Sources of chloride in hydrothermal fluids from the Valles caldera, New Mexico: a 36Cl study

The Valles caldera in New Mexico hosts a high-temperature geothermal system, which is manifested in a number of hot springs discharging in and around the caldera. In order to determine the fluid pathways and the origin of chloride in this system, we measured 36Cl/Cl ratios in waters from high-temperature drill holes and from surface springs in this region. The waters fall into two general categories: recent meteoric water samples with low Cl− concentrations (< 10 mg/L) and relatively high 36Cl/Cl ratios [(300–1000) × 10−15]; and geothermal brines with high Cl− concentrations (800–9400 mg/L) but low 36Cl/Cl ratios [(11–26) × 10−15]. The 36Cl/Cl ratios for meteoric waters are slightly higher than expected for this region, suggesting a small addition of anthropogenic 36Cl. Because of low 36Cl/Cl ratios and high Cl− concentrations in the brines, chloride in these waters must be derived from subsurface sources. A comparison between the observed 36Cl/Cl ratios in the brines and those calculated for potential source formations in this region indicates that the present host formations, mainly volcanic tuffs, cannot be major sources of chloride, and that formations at greater depth, such as the Paleozoic and Precambrian formations are more likely to be sources of chloride in the brines.
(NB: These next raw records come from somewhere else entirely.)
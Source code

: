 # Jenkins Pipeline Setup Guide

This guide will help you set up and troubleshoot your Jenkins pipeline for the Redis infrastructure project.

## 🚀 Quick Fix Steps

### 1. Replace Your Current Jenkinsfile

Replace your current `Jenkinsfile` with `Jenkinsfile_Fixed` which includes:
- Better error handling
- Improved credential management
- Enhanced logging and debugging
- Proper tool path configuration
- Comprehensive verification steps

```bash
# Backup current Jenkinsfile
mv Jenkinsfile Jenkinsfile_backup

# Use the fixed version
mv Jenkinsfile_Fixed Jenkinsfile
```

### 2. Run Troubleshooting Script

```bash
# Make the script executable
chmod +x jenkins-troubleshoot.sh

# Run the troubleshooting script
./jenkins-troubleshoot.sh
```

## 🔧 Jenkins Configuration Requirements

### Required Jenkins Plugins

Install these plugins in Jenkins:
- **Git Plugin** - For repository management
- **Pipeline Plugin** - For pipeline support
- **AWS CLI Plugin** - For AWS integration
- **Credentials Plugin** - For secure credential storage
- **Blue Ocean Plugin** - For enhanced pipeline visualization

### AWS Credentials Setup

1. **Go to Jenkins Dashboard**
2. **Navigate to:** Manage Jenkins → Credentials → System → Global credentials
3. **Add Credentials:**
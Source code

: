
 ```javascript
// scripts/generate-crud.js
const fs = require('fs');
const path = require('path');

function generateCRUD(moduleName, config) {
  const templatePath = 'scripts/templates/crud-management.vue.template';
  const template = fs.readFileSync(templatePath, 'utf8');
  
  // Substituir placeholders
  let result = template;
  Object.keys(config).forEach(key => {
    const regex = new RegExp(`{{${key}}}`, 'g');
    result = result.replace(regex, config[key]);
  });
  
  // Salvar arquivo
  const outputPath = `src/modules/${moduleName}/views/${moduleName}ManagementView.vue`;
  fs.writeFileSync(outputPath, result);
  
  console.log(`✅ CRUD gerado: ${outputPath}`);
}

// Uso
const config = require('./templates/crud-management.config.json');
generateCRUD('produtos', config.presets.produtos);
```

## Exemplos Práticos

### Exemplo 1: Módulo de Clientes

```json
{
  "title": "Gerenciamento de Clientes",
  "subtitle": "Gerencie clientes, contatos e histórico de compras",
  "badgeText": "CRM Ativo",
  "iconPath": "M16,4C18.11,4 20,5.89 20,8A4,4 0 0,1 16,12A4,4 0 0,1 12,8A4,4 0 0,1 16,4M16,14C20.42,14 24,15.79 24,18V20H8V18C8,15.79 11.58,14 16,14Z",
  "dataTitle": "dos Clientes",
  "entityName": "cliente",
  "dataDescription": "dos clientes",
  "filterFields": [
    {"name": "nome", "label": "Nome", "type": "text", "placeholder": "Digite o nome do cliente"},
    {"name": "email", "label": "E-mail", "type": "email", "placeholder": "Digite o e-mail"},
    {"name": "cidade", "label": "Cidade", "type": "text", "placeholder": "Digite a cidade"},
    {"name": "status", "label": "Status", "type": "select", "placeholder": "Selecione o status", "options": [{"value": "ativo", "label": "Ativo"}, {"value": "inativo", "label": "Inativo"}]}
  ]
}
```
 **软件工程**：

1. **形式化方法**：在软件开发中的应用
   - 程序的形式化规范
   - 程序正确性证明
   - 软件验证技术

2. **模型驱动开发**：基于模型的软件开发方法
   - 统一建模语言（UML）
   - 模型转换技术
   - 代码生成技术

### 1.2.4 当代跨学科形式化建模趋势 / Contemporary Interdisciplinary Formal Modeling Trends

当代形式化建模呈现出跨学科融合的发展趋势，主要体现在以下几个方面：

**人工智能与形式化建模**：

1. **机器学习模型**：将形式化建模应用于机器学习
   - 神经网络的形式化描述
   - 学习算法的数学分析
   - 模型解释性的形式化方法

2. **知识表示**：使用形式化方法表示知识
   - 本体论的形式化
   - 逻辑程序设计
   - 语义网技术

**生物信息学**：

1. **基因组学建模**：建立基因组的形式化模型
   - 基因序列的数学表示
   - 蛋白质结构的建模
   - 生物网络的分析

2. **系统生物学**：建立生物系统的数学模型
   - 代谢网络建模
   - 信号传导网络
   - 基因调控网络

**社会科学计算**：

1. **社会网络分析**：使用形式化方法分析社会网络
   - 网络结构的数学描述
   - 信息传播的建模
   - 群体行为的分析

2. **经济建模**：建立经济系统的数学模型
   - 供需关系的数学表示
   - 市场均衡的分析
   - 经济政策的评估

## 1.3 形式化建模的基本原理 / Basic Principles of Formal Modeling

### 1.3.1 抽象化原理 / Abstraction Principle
The results suggest that brines are meteoric waters which penetrated into the basement where they derive chloride from leaching of basement rocks and/or from saline pore fluids trapped there, along with likely addition of chloride from Paleozoic strata. Although these fluids have since come to reside in the intracaldera volcanic sequence after convective upwelling, they do not derive much Cl− from the volcanic strata; and residence times of fluids in the volcanics are < 100,000 years.